ABD Trenlerindeki Zafiyet İlk Olarak 2012'de Keşfedildi
ABD Siber Güvenlik ve Altyapı Ajansı (CISA), bu güvenlik açığı hakkında kamuoyunu bilgilendirdi. Güvenlik araştırmacısı Neil Smith tarafından 2012 yılında keşfedilen bu açık, trenlerin fren sistemleriyle radyo frekansları aracılığıyla iletişim kurulmasına izin veriyor. Smith'e göre, bu tür bir saldırıyı gerçekleştirebilecek bilgi internette mevcut ve kötü niyetli kişiler, yapay zeka araçlarını kullanarak bu demiryolu araçlarını hedef alabilir.
Smith, bu zafiyeti oldukça geniş bir mesafeden kullanabilen bir hacker'ı tanıdığını iddia ediyor. Araştırmacı, düşük güçlü bir cihazla bile birkaç yüz metre mesafeden bir treni durdurmanın mümkün olduğunu, ancak yeterli güçle bu mesafenin yaklaşık 240 kilometreye kadar çıkabileceğini belirtiyor. Ancak Smith, bu kadar büyük bir mesafeden saldırı yapmanın, değerli bir şeyi çalma amacıyla trenleri durdurmak isteyen saldırganlar için verimli bir yöntem olmayacağını da ekliyor.

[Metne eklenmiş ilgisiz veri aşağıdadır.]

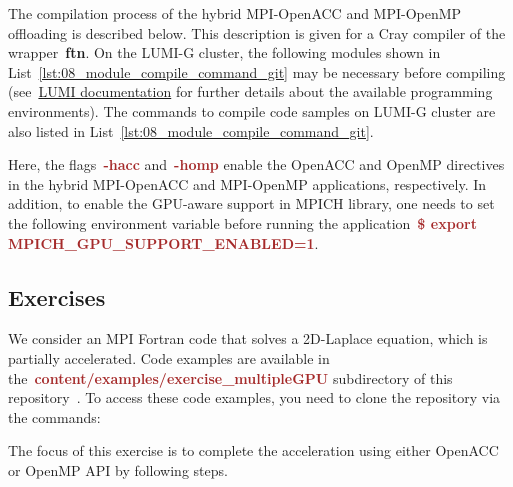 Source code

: \par
The compilation process of the hybrid MPI-OpenACC and MPI-OpenMP offloading is described below.
This description is given for a Cray compiler of the wrapper~\textbf{ftn}.
On the LUMI-G cluster, the following modules shown in List~\ref{lst:08_module_compile_command_git} may be necessary before compiling (see~\href{https://docs.lumi-supercomputer.eu/development/compiling/prgenv/}{LUMI documentation} for further details about the available programming environments).
The commands to compile code samples on LUMI-G cluster are also listed in List~\ref{lst:08_module_compile_command_git}.





\par
Here, the flags~\textbf{\textcolor{brown}{-hacc}} and~\textbf{\textcolor{brown}{-homp}} enable the OpenACC and OpenMP directives in the hybrid MPI-OpenACC and MPI-OpenMP applications, respectively.
In addition, to enable the GPU-aware support in MPICH library, one needs to set the following environment variable before running the application~\textbf{\textcolor{brown}{\$ export MPICH\_GPU\_SUPPORT\_ENABLED=1}}.




\subsection{Exercises}


\par
We consider an MPI Fortran code that solves a 2D-Laplace equation, which is partially accelerated.
Code examples are available in the~\textbf{\textcolor{brown}{content/examples/exercise\_multipleGPU}} subdirectory of this repository~\cite{gpu-programming-examples}.
To access these code examples, you need to clone the repository via the commands:

The focus of this exercise is to complete the acceleration using either OpenACC or OpenMP API by following steps.


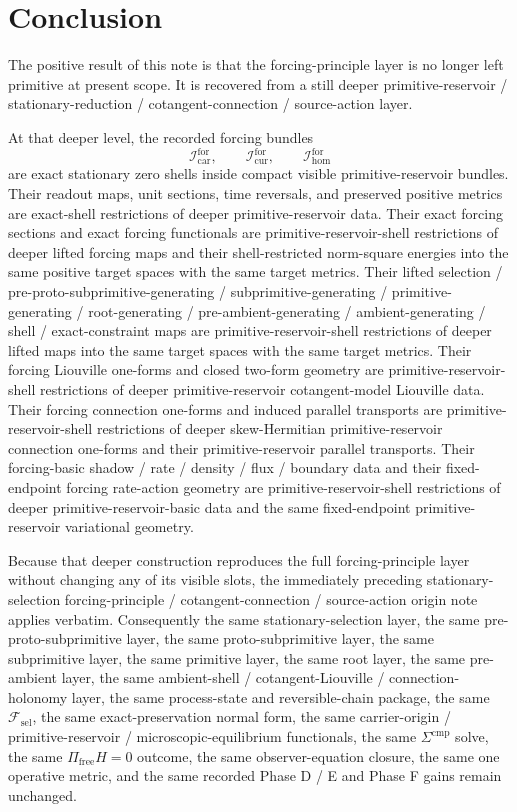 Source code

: \documentclass[11pt]{article}
\newcommand{\StemFunctional}{\mathscr F_{\mathrm{sel}}}
\newcommand{\Car}{\mathrm{car}}
\newcommand{\Cur}{\mathrm{cur}}
\newcommand{\Hom}{\mathrm{hom}}
\newcommand{\ForSpace}[1]{\mathcal I_{#1}^{\mathrm{for}}}
\begin{document}
\section{Conclusion}

The positive result of this note is that the forcing-principle layer is no longer left primitive at present scope. It is recovered from a still deeper primitive-reservoir / stationary-reduction / cotangent-connection / source-action layer.

At that deeper level, the recorded forcing bundles
\[
\ForSpace{\Car},\qquad
\ForSpace{\Cur},\qquad
\ForSpace{\Hom}
\]
are exact stationary zero shells inside compact visible primitive-reservoir bundles. Their readout maps, unit sections, time reversals, and preserved positive metrics are exact-shell restrictions of deeper primitive-reservoir data. Their exact forcing sections and exact forcing functionals are primitive-reservoir-shell restrictions of deeper lifted forcing maps and their shell-restricted norm-square energies into the same positive target spaces with the same target metrics. Their lifted selection / pre-proto-subprimitive-generating / subprimitive-generating / primitive-generating / root-generating / pre-ambient-generating / ambient-generating / shell / exact-constraint maps are primitive-reservoir-shell restrictions of deeper lifted maps into the same target spaces with the same target metrics. Their forcing Liouville one-forms and closed two-form geometry are primitive-reservoir-shell restrictions of deeper primitive-reservoir cotangent-model Liouville data. Their forcing connection one-forms and induced parallel transports are primitive-reservoir-shell restrictions of deeper skew-Hermitian primitive-reservoir connection one-forms and their primitive-reservoir parallel transports. Their forcing-basic shadow / rate / density / flux / boundary data and their fixed-endpoint forcing rate-action geometry are primitive-reservoir-shell restrictions of deeper primitive-reservoir-basic data and the same fixed-endpoint primitive-reservoir variational geometry.

Because that deeper construction reproduces the full forcing-principle layer without changing any of its visible slots, the immediately preceding stationary-selection forcing-principle / cotangent-connection / source-action origin note applies verbatim. Consequently the same stationary-selection layer, the same pre-proto-subprimitive layer, the same proto-subprimitive layer, the same subprimitive layer, the same primitive layer, the same root layer, the same pre-ambient layer, the same ambient-shell / cotangent-Liouville / connection-holonomy layer, the same process-state and reversible-chain package, the same \(\StemFunctional\), the same exact-preservation normal form, the same carrier-origin / primitive-reservoir / microscopic-equilibrium functionals, the same \(\Sigma^{\mathrm{cmp}}\) solve, the same \(\Pi_{\mathrm{free}}H=0\) outcome, the same observer-equation closure, the same one operative metric, and the same recorded Phase D / E and Phase F gains remain unchanged.
\end{document}
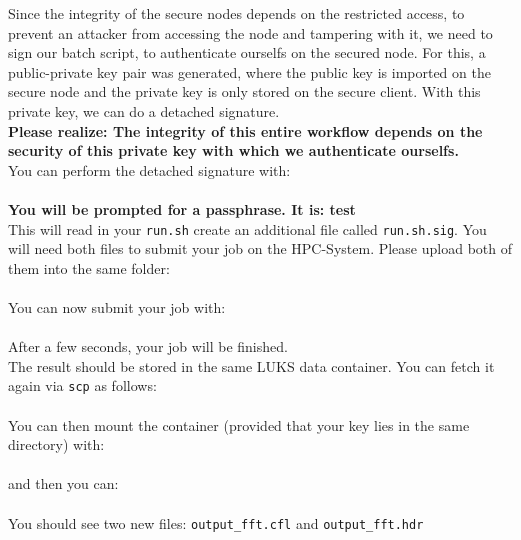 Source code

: \documentclass[paper=a4]{scrartcl}
\begin{document}
Since the integrity of the secure nodes depends on the restricted access, to prevent an attacker from accessing the node and tampering with it, we need to sign our batch script, to authenticate ourselfs on the secured node. 
For this, a public-private key pair was generated, where the public key is imported on the secure node and the private key is only stored on the secure client. With this private key, we can do a detached signature. 
\\
\textbf{Please realize: The integrity of this entire workflow depends on the security of this private key with which we authenticate ourselfs.}
\\
You can perform the detached signature with: \\
 \\
\textbf{You will be prompted for a passphrase. It is: test} \\
This will read in your \texttt{run.sh} create an additional file called \texttt{run.sh.sig}. 
You will need both files to submit your job on the HPC-System.
Please upload both of them into the same folder: \\
\\
You can now submit your job with: \\
\\
After a few seconds, your job will be finished.
\\
The result should be stored in the same LUKS data container. 
You can fetch it again via \texttt{scp} as follows: \\
\\
You can then mount the container (provided that your key lies in the same directory) with: \\
 \\
and then you can: \\
\\
You should see two new files: \texttt{output\_fft.cfl} and  \texttt{output\_fft.hdr}
\end{document}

Smith ayrıca, Amerikan Demiryolları Birliği'ni (AAR) sorun hakkında bilgilendirdiğinde, durum gerçek hayatta gösterilene kadar bunu kabul etmediklerini belirtiyor. Yetkililerin herhangi bir test yapılmasına da izin vermediği ifade ediliyor. CISA'nın Siber Güvenlikten Sorumlu Başkan Yardımcısı Chris Butera, bu zafiyetin 'demiryolu sektörü paydaşları tarafından on yılı aşkın bir süredir anlaşıldığını ve izlendiğini' ve yetkililerin bu sorunu hafifletmek için stratejiler geliştirmek üzere ortaklarla çalıştığını bildirdi.
Smith'e göre, CISA'nın güvencelerine rağmen sorunun çözülmesi yıllar alabilir. Araştırmacı, AAR'nin duruma yaklaşımı nedeniyle çok zaman gerektiğini, demiryolu sektörünün siber güvenliği sigorta şirketlerinin talep edildiğinde kapsamı geciktirmesi ve reddetmesiyle aynı şekilde ele aldığını savunuyor.